The reason why the previous sampling solution did not do sampling per-segment
is that in order to get to a good sample size and representative set, you need
to know first how many documents the query matches and only then you can do a
good sampling, taking min/maxSampleSize into account. Asking the app to define
these boundaries per-segment is odd because app may not know how many segments
an index has, or even the distribution of the segment sizes. For instance, if
an index contains 10 segments and the app is willing to fully evaluate 200K
docs in order to get a good sampled set, it would be wrong to specify that each
segment needs to sample 20K docs, because the last two segments may be tiny and
so in practice you'll end up w/ a sampled set of ~160K docs.

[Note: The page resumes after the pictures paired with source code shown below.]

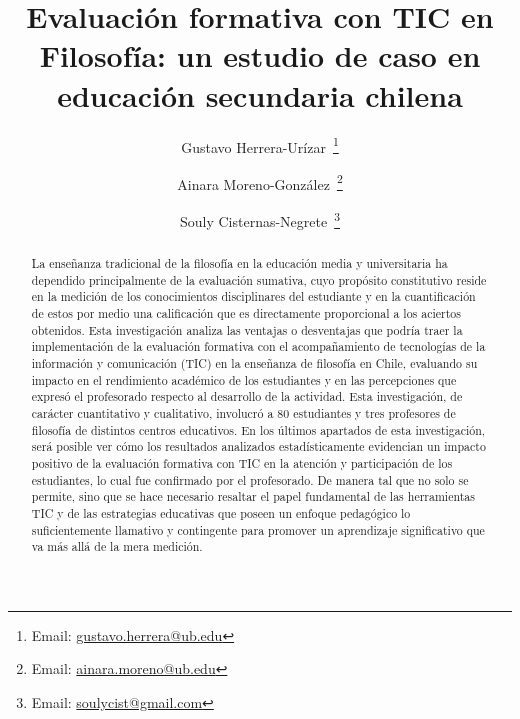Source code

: \documentclass[spanish]{textolivre}
\title{Evaluación formativa con TIC en Filosofía: un estudio de caso en educación secundaria chilena}
\author[1]{Gustavo Herrera-Urízar~\orcid{0000-0003-3546-8976}\thanks{Email: \href{mailto:gustavo.herrera@ub.edu}{gustavo.herrera@ub.edu}}}
\author[1]{Ainara Moreno-González~\orcid{0000-0002-8183-5434}\thanks{Email: \href{mailto:ainara.moreno@ub.edu}{ainara.moreno@ub.edu}}}
\author[2]{Souly Cisternas-Negrete~\orcid{0009-0006-4597-2569}\thanks{Email: \href{mailto:soulycist@gmail.com}{soulycist@gmail.com}}}
\affil[1]{Universidad de Barcelona, Barcelona, España.}
\affil[2]{Pontificia Universidad Católica de Valparaíso, Valparaíso, Chile.}
\begin{document}
\maketitle

\begin{polyabstract}
\begin{abstract}
La enseñanza tradicional de la filosofía en la educación media y universitaria ha dependido principalmente de la evaluación sumativa, cuyo propósito constitutivo reside en la medición de los conocimientos disciplinares del estudiante y en la cuantificación de estos por medio una calificación que es directamente proporcional a los aciertos obtenidos. Esta investigación analiza las ventajas o desventajas que podría traer la implementación de la evaluación formativa con el acompañamiento de tecnologías de la información y comunicación (TIC) en la enseñanza de filosofía en Chile, evaluando su impacto en el rendimiento académico de los estudiantes y en las percepciones que expresó el profesorado respecto al desarrollo de la actividad. Esta investigación, de carácter cuantitativo y cualitativo, involucró a 80 estudiantes y tres profesores de filosofía de distintos centros educativos. En los últimos apartados de esta investigación, será posible ver cómo los resultados analizados estadísticamente evidencian un impacto positivo de la evaluación formativa con TIC en la atención y participación de los estudiantes, lo cual fue confirmado por el profesorado. De manera tal que no solo se permite, sino que se hace necesario resaltar el papel fundamental de las herramientas TIC y de las estrategias educativas que poseen un enfoque pedagógico lo suficientemente llamativo y contingente para promover un aprendizaje significativo que va más allá de la mera medición.

\end{abstract}


\end{polyabstract}
\end{document}

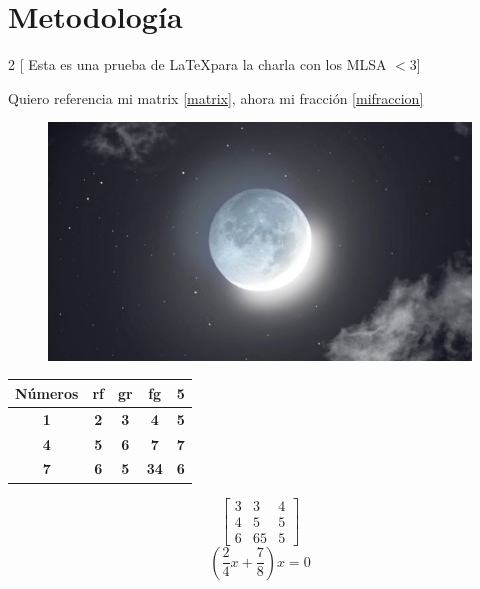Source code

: \section{Metodología}
\begin{multicols}{2}
    [ Esta es una prueba de \LaTeX para la charla con los MLSA $<3$]
    \blindtext
\end{multicols}
\lipsum[1]

Quiero referencia mi matrix \ref{matrix}, ahora mi fracción \ref{mifraccion}
\begin{figure}
    \includegraphics[width=\linewidth]{build/img/luna.jpg}
\end{figure}

\begin{table}[]
    \begin{tabular}{|c|c|c|c|c|}
    \hline
    \textbf{Números} & \textbf{rf} & \textbf{gr} & \textbf{fg} & \textbf{5}  \\ \hline
    \textbf{1}       & \textbf{2}  & \textbf{3}  & \textbf{4}  & \textbf{5} \\ \hline
    \textbf{4}       & \textbf{5}  & \textbf{6}  & \textbf{7}  & \textbf{7} \\ \hline
    \textbf{7}       & \textbf{6}  & \textbf{5}  & \textbf{34} & \textbf{6} \\ \hline
    \end{tabular}
    \end{table}

\begin{equation} \label{matrix}
    \begin{bmatrix}
        3&3  & 4\\ 
        4& 5 & 5\\ 
        6& 65 & 5
    \end{bmatrix}    
\end{equation}
\begin{equation} \label{mifraccion}
   \left( \frac{2}{4}x + \frac{7}{8}\right)x=0   
\end{equation}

On the other hand,
if the search is evaluated entirely, such that you know the List<MatchingDocs>
before sampling, you can now take a global decision about which documents to
sample, given the min/maxSampleSize constraints.

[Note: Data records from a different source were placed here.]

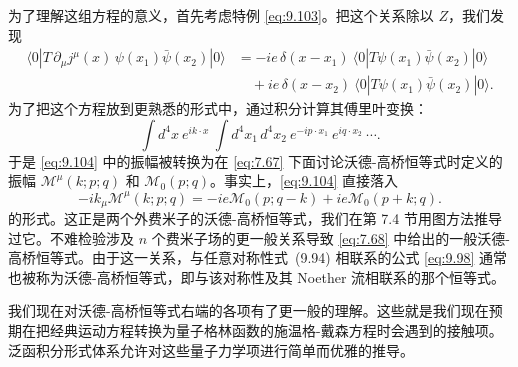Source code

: 为了理解这组方程的意义，首先考虑特例 \eqref{eq:9.103}。把这个关系除以 $Z$，我们发现
\begin{equation}
  \begin{aligned}
    \langle 0|T\,\partial_\mu j^\mu(x)\,\psi(x_1)\bar{\psi}(x_2)|0\rangle
    &= -ie\,\delta(x-x_1)\ \langle 0|T\psi(x_1)\bar{\psi}(x_2)|0\rangle\\
    &\quad + ie\,\delta(x-x_2)\ \langle 0|T\psi(x_1)\bar{\psi}(x_2)|0\rangle .
  \end{aligned}
  \label{eq:9.104}
\end{equation}
为了把这个方程放到更熟悉的形式中，通过积分计算其傅里叶变换：
\begin{equation}
  \int d^4x\ e^{ik\cdot x}\ \int d^4x_1\,d^4x_2\ e^{-ip\cdot x_1}\
    e^{iq\cdot x_2}\ \cdots .
  \label{eq:9.105}
\end{equation}
于是 \eqref{eq:9.104} 中的振幅被转换为在 \eqref{eq:7.67} 下面讨论沃德-高桥恒等式时定义的振幅 $\mathcal{M}^\mu(k;p;q)$ 和 $\mathcal{M}_0(p;q)$。事实上，\eqref{eq:9.104} 直接落入
\begin{equation}
  -ik_\mu\mathcal{M}^\mu(k;p;q) = -ie\mathcal{M}_0(p;q-k)
    + ie\mathcal{M}_0(p+k;q) .
  \label{eq:9.106}
\end{equation}
的形式。这正是两个外费米子的沃德-高桥恒等式，我们在第 7.4 节用图方法推导过它。不难检验涉及 $n$ 个费米子场的更一般关系导致 \eqref{eq:7.68} 中给出的一般沃德-高桥恒等式。由于这一关系，与任意对称性式~(9.94) 相联系的公式 \eqref{eq:9.98} 通常也被称为沃德-高桥恒等式，即与该对称性及其 Noether 流相联系的那个恒等式。

我们现在对沃德-高桥恒等式右端的各项有了更一般的理解。这些就是我们现在预期在把经典运动方程转换为量子格林函数的施温格-戴森方程时会遇到的接触项。泛函积分形式体系允许对这些量子力学项进行简单而优雅的推导。

\problems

At the beginning of this issue I thought that sampling could work like that:
{code}
FacetsCollector fc = new FacetsCollector(...);
searcher.search(q, fc);
Sampler sampler = new RandomSampler(...);
List<MatchingDocs> sampledDocs = sampler.sample(fc.getMachingDoc());
facets.count(sampledDocs);
{code}
But the Facets impls all take FacetsCollector, so perhaps what we need is to
implement RandomSamplingFacetsCollector and only override getMatchingDocs() to
return the sampled set (and of course cache it). If we'll later want to return
the original set, it's trivial to cache it aside (I don't think we should do it
in this issue).
I realize it means we allocate bitsets unnecessarily, but that a correct way to
create a meaningful sample. Unless we can do it per-segment, but I think it's
tricky since we never know how many hits a segment will match a priori. Perhaps
we should focus here to get a correct and meaningful sample, and improve
performance only if it becomes a bottleneck? After all, setting a bit in a
bitset if far faster than scoring the document.
> Facet sampling
> --------------
>
> Key: LUCENE-5476
> URL: https://issues.apache.org/jira/browse/LUCENE-5476
> Project: Lucene - Core
> Issue Type: Improvement
> Reporter: Rob Audenaerde
> Attachments: LUCENE-5476.patch, LUCENE-5476.patch, LUCENE-5476.patch,
> LUCENE-5476.patch, LUCENE-5476.patch,
> SamplingComparison_SamplingFacetsCollector.java, SamplingFacetsCollector.java
>
>
> With LUCENE-5339 facet sampling disappeared.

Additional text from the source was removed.